Es besteht heute weitgehend Einigkeit darüber, dass das Judentum, so wir wie es kennen, erst im Babylonischen Exil im 6. Jahrhundert v. Chr. und in der unmittelbar folgenden nachexilischen Zeit seine bis heute gültige Gestalt gewonnen hat. Der persische König Kyros erlaubte 538 v. Chr. den verbannten Israeliten die Rückkehr aus dem Exil. Die Zeit der persischen Oberherrschaft über die kleine jüdische Provinz Judäa (Jahud) am äußersten westlichen Rande des persischen Großreiches endete mit dem Sieg Alexanders des Großen über Darius III. im Jahr 333 v. Chr. Mit Alexander begann die lange Zeit der griechischen und dann der römischen Oberhoheit über das jüdische Territorium, die das Judentum der Antike über weite Strecken geprägt hat. Durch die Reichsteilung nach Alexanders Tod kam Judäa zunächst unter die Herrschaft der Ptolemäer in Ägypten, dann der Seleukiden in Syrien-Palästina. Die Makkabäeraufstände ab ca. 168/67 v. Chr. führten zur schrittweisen Loslösung der jüdischen Provinz aus dem seleukidischen Staatsverbund, die schließlich in der Errichtung eines selbständigen jüdischen Staates unter der Dynastie der Hasmonäer gipfelte. Als die Römer ihren Einfluss auf den Vorderen Orient ausdehnten und dem Seleukidenreich ein Ende bereiteten (64 v. Chr.), war es auch mit der relativen Selbständigkeit des jüdischen Staates vorbei. Die Römer installierten Herodes den Großen als ihren Vasallenkönig (37–4 v. Chr.) und gliederten Judäa bald nach dem Tod des Herodes als Provinz in das Römische Reich ein. Der erste jüdische Krieg besiegelte mit der Eroberung Jerusalems und der Zerstörung des Tempels durch den späteren Kaiser Titus (70 n. Chr.) das Schicksal des jüdischen Staates und des sich auf den Tempelkult gründenden Judentums. Mit dem Entstehen des Christentums und seiner rasanten Ausbreitung in der griechisch-römischen Antike betrat ein neuer Mitspieler die politische Bühne, der das Ende des römischen Imperiums einläuten und die weitere Entwicklung des Judentums in dramatischer Weise beeinflussen sollte.
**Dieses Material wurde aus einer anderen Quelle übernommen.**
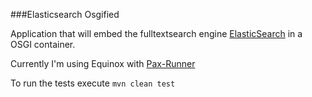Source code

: ###Elasticsearch Osgified

Application that will embed the fulltextsearch engine [ElasticSearch](https://github.com/elasticsearch/elasticsearch) in a OSGI container.

Currently I'm using Equinox with [Pax-Runner](https://github.com/ops4j/org.ops4j.pax.runner)

To run the tests execute `mvn clean test` 
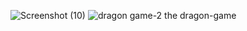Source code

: ![Screenshot (10)](https://user-images.githubusercontent.com/86921964/124601566-9cf12c80-de85-11eb-8c1d-e617db154fca.png)
![dragon game-2](https://user-images.githubusercontent.com/86921964/124601583-a24e7700-de85-11eb-9209-5461d466d00d.png)
the dragon-game
 
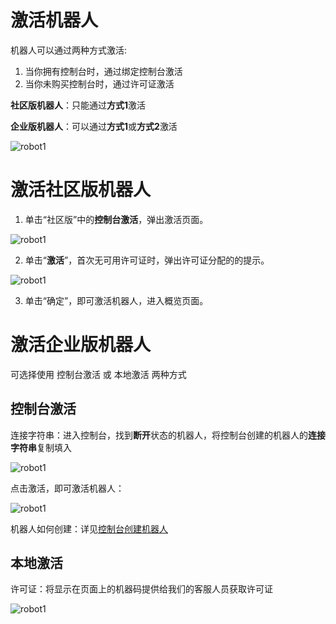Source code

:# 激活机器人

机器人可以通过两种方式激活:
1. 当你拥有控制台时，通过绑定控制台激活
2. 当你未购买控制台时，通过许可证激活

**社区版机器人**：只能通过**方式1**激活

**企业版机器人**：可以通过**方式1**或**方式2**激活

![robot1](https://docimages.blob.core.chinacloudapi.cn/images/Robot/ActiveRobot-0.png)


# 激活社区版机器人
1. 单击“社区版”中的**控制台激活**，弹出激活页面。

![robot1](https://docimages.blob.core.chinacloudapi.cn/images/Robot/RobotActive20201230.png)

2. 单击“**激活**”，首次无可用许可证时，弹出许可证分配的的提示。

![robot1](https://docimages.blob.core.chinacloudapi.cn/images/Robot/robotlicense20201230.png)

3. 单击“确定”，即可激活机器人，进入概览页面。


# 激活企业版机器人
可选择使用 控制台激活 或 本地激活 两种方式

## 控制台激活

连接字符串：进入控制台，找到**断开**状态的机器人，将控制台创建的机器人的**连接字符串**复制填入

![robot1](https://docimages.blob.core.chinacloudapi.cn/images/Robot/getrobotconnectionstring.png)


点击激活，即可激活机器人：

![robot1](https://docimages.blob.core.chinacloudapi.cn/images/Robot/activebyconsole2-N-1.png)

机器人如何创建：详见[控制台创建机器人](./../Console/robot/manageRobot.mdd)

## 本地激活

许可证：将显示在页面上的机器码提供给我们的客服人员获取许可证

![robot1](https://docimages.blob.core.chinacloudapi.cn/images/Robot/activebylocal-N-1.png)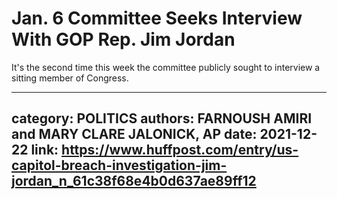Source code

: # Jan. 6 Committee Seeks Interview With GOP Rep. Jim Jordan

It's the second time this week the committee publicly sought to interview a sitting member of Congress.

---
category: POLITICS
authors: FARNOUSH AMIRI and MARY CLARE JALONICK, AP
date: 2021-12-22
link: https://www.huffpost.com/entry/us-capitol-breach-investigation-jim-jordan_n_61c38f68e4b0d637ae89ff12
---
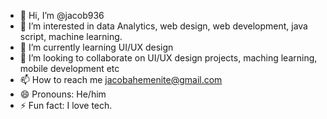- 👋 Hi, I’m @jacob936
- 👀 I’m interested in data Analytics, web design, web development, java script, machine learning.
- 🌱 I’m currently learning UI/UX design 
- 💞️ I’m looking to collaborate on UI/UX design projects, maching learning, mobile development etc
- 📫 How to reach me jacobahemenite@gmail.com
- 😄 Pronouns: He/him
- ⚡ Fun fact: I love tech.

<!---
jacob936/jacob936 is a ✨ special ✨ repository because its `README.md` (this file) appears on your GitHub profile.
You can click the Preview link to take a look at your changes.
--->
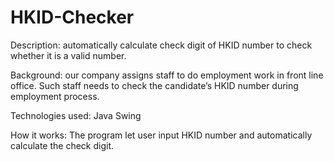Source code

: # HKID-Checker

Description: automatically calculate check digit of HKID number to check whether it is a valid number.

Background: our company assigns staff to do employment work in front line office. Such staff needs to check the candidate’s HKID number during employment process.

Technologies used:
Java Swing

How it works:
The program let user input HKID number and automatically calculate the check digit.
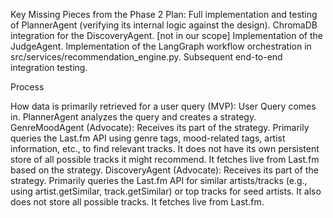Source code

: Key Missing Pieces from the Phase 2 Plan:
Full implementation and testing of PlannerAgent (verifying its internal logic against the design).
ChromaDB integration for the DiscoveryAgent. [not in our scope]
Implementation of the JudgeAgent.
Implementation of the LangGraph workflow orchestration in src/services/recommendation_engine.py.
Subsequent end-to-end integration testing.



Process

How data is primarily retrieved for a user query (MVP):
User Query comes in.
PlannerAgent analyzes the query and creates a strategy.
GenreMoodAgent (Advocate):
Receives its part of the strategy.
Primarily queries the Last.fm API using genre tags, mood-related tags, artist information, etc., to find relevant tracks.
It does not have its own persistent store of all possible tracks it might recommend. It fetches live from Last.fm based on the strategy.
DiscoveryAgent (Advocate):
Receives its part of the strategy.
Primarily queries the Last.fm API for similar artists/tracks (e.g., using artist.getSimilar, track.getSimilar) or top tracks for seed artists.
It also does not store all possible tracks. It fetches live from Last.fm.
Der Siegeszug des jungen Alexander eröffnete ein ganz neues Kapitel in der Geschichte des Vorderen Orients. Zwar waren die westlichen Gebiete des persischen Großreiches – darunter auch die Küstenebene des später «Palästina» genannten fruchtbaren Landstrichs zwischen Syrien im Norden und Ägypten im Süden – wirtschaftlich und kulturell schon lange nach Griechenland hin orientiert, doch wurden sie nun auch militärisch und politisch in die umfassende Ökumene des neuen hellenistischen Großreiches integriert. Auch das kleine und politisch unbedeutende Judäa wurde Teil dieser Ökumene, die sich als Zentrum und Speerspitze der zivilisierten Welt verstand. Wer außerhalb dieser Zivilisation stand, die durch einen einheitlichen Wirtschaftsraum, gemeinsame Werte, gemeinsame religiöse Grundüberzeugungen und gemeinsame kulturelle Errungenschaften geprägt war, und ihr auch nicht durch Eroberung und Unterwerfung eingegliedert werden konnte, war ein verachteter Barbar.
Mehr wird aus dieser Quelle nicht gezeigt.